Start of Listed entries

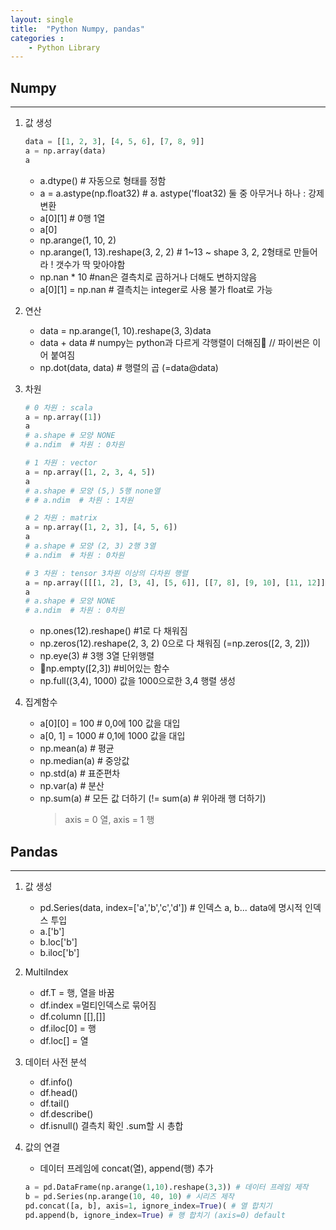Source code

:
 ```yaml
---
layout: single
title:  "Python Numpy, pandas"
categories : 
    - Python Library
---
```


## Numpy
---
1. 값 생성

    ```python
    data = [[1, 2, 3], [4, 5, 6], [7, 8, 9]]
    a = np.array(data)
    a
    ```

    - a.dtype() # 자동으로 형태를 정함
    - a = a.astype(np.float32) # a. astype('float32) 둘 중 아무거나 하나 : 강제변환
    - a[0][1]  # 0행 1열
    - a[0]
    - np.arange(1, 10, 2)
    - np.arange(1, 13).reshape(3, 2, 2) # 1~13 ~ shape 3, 2, 2형태로 만들어라 ! 갯수가 딱 맞아야함
    - np.nan * 10 #nan은 결측치로 곱하거나 더해도 변하지않음
    - a[0][1] = np.nan # 결측치는 integer로 사용 불가 float로 가능

2. 연산
    - data = np.arange(1, 10).reshape(3, 3)data
    - data + data # numpy는 python과 다르게 각행렬이 더해짐 // 파이썬은 이어 붙여짐
    - np.dot(data, data) # 행렬의 곱 (=data@data)

3. 차원
    ```python
    # 0 차원 : scala
    a = np.array([1])
    a
    # a.shape # 모양 NONE
    # a.ndim  # 차원 : 0차원
    ```
    
    ```python
    # 1 차원 : vector
    a = np.array([1, 2, 3, 4, 5])
    a
    # a.shape # 모양 (5,) 5행 none열
    # # a.ndim  # 차원 : 1차원
    ```

    ```python
    # 2 차원 : matrix
    a = np.array([1, 2, 3], [4, 5, 6])
    a
    # a.shape # 모양 (2, 3) 2행 3열
    # a.ndim  # 차원 : 0차원
    ```

    ```python
    # 3 차원 : tensor 3차원 이상의 다차원 행렬
    a = np.array([[[1, 2], [3, 4], [5, 6]], [[7, 8], [9, 10], [11, 12]]])
    a
    # a.shape # 모양 NONE
    # a.ndim  # 차원 : 0차원
    ```
    - np.ones(12).reshape() #1로 다 채워짐
    - np.zeros(12).reshape(2, 3, 2) 0으로 다 채워짐 (=np.zeros([2, 3, 2]))
    - np.eye(3) # 3행 3열 단위행렬
    - np.empty([2,3]) #비어있는 함수
    - np.full((3,4), 1000) 값을 1000으로한 3,4 행렬 생성

3. 집계함수
    - a[0][0] = 100 # 0,0에 100 값을 대입
    - a[0, 1] = 1000 # 0,1에 1000 값을 대입
    - np.mean(a) # 평균
    - np.median(a) # 중앙값
    - np.std(a) # 표준편차
    - np.var(a) # 분산
    - np.sum(a) # 모든 값 더하기 (!= sum(a) # 위아래 행 더하기)
        > axis = 0 열, axis = 1 행


## Pandas
---
1. 값 생성
    - pd.Series(data, index=['a','b','c','d']) # 인덱스 a, b... data에 명시적 인덱스 투입
    - a.['b']
    - b.loc['b']
    - b.iloc['b']
2. MultiIndex
    - df.T = 행, 열을 바꿈
    - df.index  =멀티인덱스로 묶어짐
    - df.column [[],[]]
    - df.iloc[0] = 행
    - df.loc[] = 열

3. 데이터 사전 분석
    - df.info()
    - df.head()
    - df.tail()
    - df.describe()
    - df.isnull() 결측치 확인 .sum할 시 총합
4. 값의 연결

    - 데이터 프레임에 concat(열), append(행) 추가
    ```python
    a = pd.DataFrame(np.arange(1,10).reshape(3,3)) # 데이터 프레임 제작
    b = pd.Series(np.arange(10, 40, 10) # 시리즈 제작
    pd.concat([a, b], axis=1, ignore_index=True)( # 열 합치기
    pd.append(b, ignore_index=True) # 행 합치기 (axis=0) default 
    ```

End of Listed entries

◆ **Assignment**
Reproduce every entry word for word, but skip any pictures.

◆ **Response to this task**
Source code

:
 ```yaml
---
layout: single
title:  "Python Numpy, pandas"
categories : 
    - Python Library
---
```


## Numpy
---
1. 값 생성

    ```python
    data = [[1, 2, 3], [4, 5, 6], [7, 8, 9]]
    a = np.array(data)
    a
    ```

    - a.dtype() # 자동으로 형태를 정함
    - a = a.astype(np.float32) # a. astype('float32) 둘 중 아무거나 하나 : 강제변환
    - a[0][1]  # 0행 1열
    - a[0]
    - np.arange(1, 10, 2)
    - np.arange(1, 13).reshape(3, 2, 2) # 1~13 ~ shape 3, 2, 2형태로 만들어라 ! 갯수가 딱 맞아야함
    - np.nan * 10 #nan은 결측치로 곱하거나 더해도 변하지않음
    - a[0][1] = np.nan # 결측치는 integer로 사용 불가 float로 가능

2. 연산
    - data = np.arange(1, 10).reshape(3, 3)data
    - data + data # numpy는 python과 다르게 각행렬이 더해짐 // 파이썬은 이어 붙여짐
    - np.dot(data, data) # 행렬의 곱 (=data@data)

3. 차원
    ```python
    # 0 차원 : scala
    a = np.array([1])
    a
    # a.shape # 모양 NONE
    # a.ndim  # 차원 : 0차원
    ```
    
    ```python
    # 1 차원 : vector
    a = np.array([1, 2, 3, 4, 5])
    a
    # a.shape # 모양 (5,) 5행 none열
    # # a.ndim  # 차원 : 1차원
    ```

    ```python
    # 2 차원 : matrix
    a = np.array([1, 2, 3], [4, 5, 6])
    a
    # a.shape # 모양 (2, 3) 2행 3열
    # a.ndim  # 차원 : 0차원
    ```

    ```python
    # 3 차원 : tensor 3차원 이상의 다차원 행렬
    a = np.array([[[1, 2], [3, 4], [5, 6]], [[7, 8], [9, 10], [11, 12]]])
    a
    # a.shape # 모양 NONE
    # a.ndim  # 차원 : 0차원
    ```
    - np.ones(12).reshape() #1로 다 채워짐
    - np.zeros(12).reshape(2, 3, 2) 0으로 다 채워짐 (=np.zeros([2, 3, 2]))
    - np.eye(3) # 3행 3열 단위행렬
    - np.empty([2,3]) #비어있는 함수
    - np.full((3,4), 1000) 값을 1000으로한 3,4 행렬 생성

3. 집계함수
    - a[0][0] = 100 # 0,0에 100 값을 대입
    - a[0, 1] = 1000 # 0,1에 1000 값을 대입
    - np.mean(a) # 평균
    - np.median(a) # 중앙값
    - np.std(a) # 표준편차
    - np.var(a) # 분산
    - np.sum(a) # 모든 값 더하기 (!= sum(a) # 위아래 행 더하기)
        > axis = 0 열, axis = 1 행


## Pandas
---
1. 값 생성
    - pd.Series(data, index=['a','b','c','d']) # 인덱스 a, b... data에 명시적 인덱스 투입
    - a.['b']
    - b.loc['b']
    - b.iloc['b']
2. MultiIndex
    - df.T = 행, 열을 바꿈
    - df.index  =멀티인덱스로 묶어짐
    - df.column [[],[]]
    - df.iloc[0] = 행
    - df.loc[] = 열

3. 데이터 사전 분석
    - df.info()
    - df.head()
    - df.tail()
    - df.describe()
    - df.isnull() 결측치 확인 .sum할 시 총합
4. 값의 연결

    - 데이터 프레임에 concat(열), append(행) 추가
    ```python
    a = pd.DataFrame(np.arange(1,10).reshape(3,3)) # 데이터 프레임 제작
    b = pd.Series(np.arange(10, 40, 10) # 시리즈 제작
    pd.concat([a, b], axis=1, ignore_index=True)( # 열 합치기
    pd.append(b, ignore_index=True) # 행 합치기 (axis=0) default 
    ```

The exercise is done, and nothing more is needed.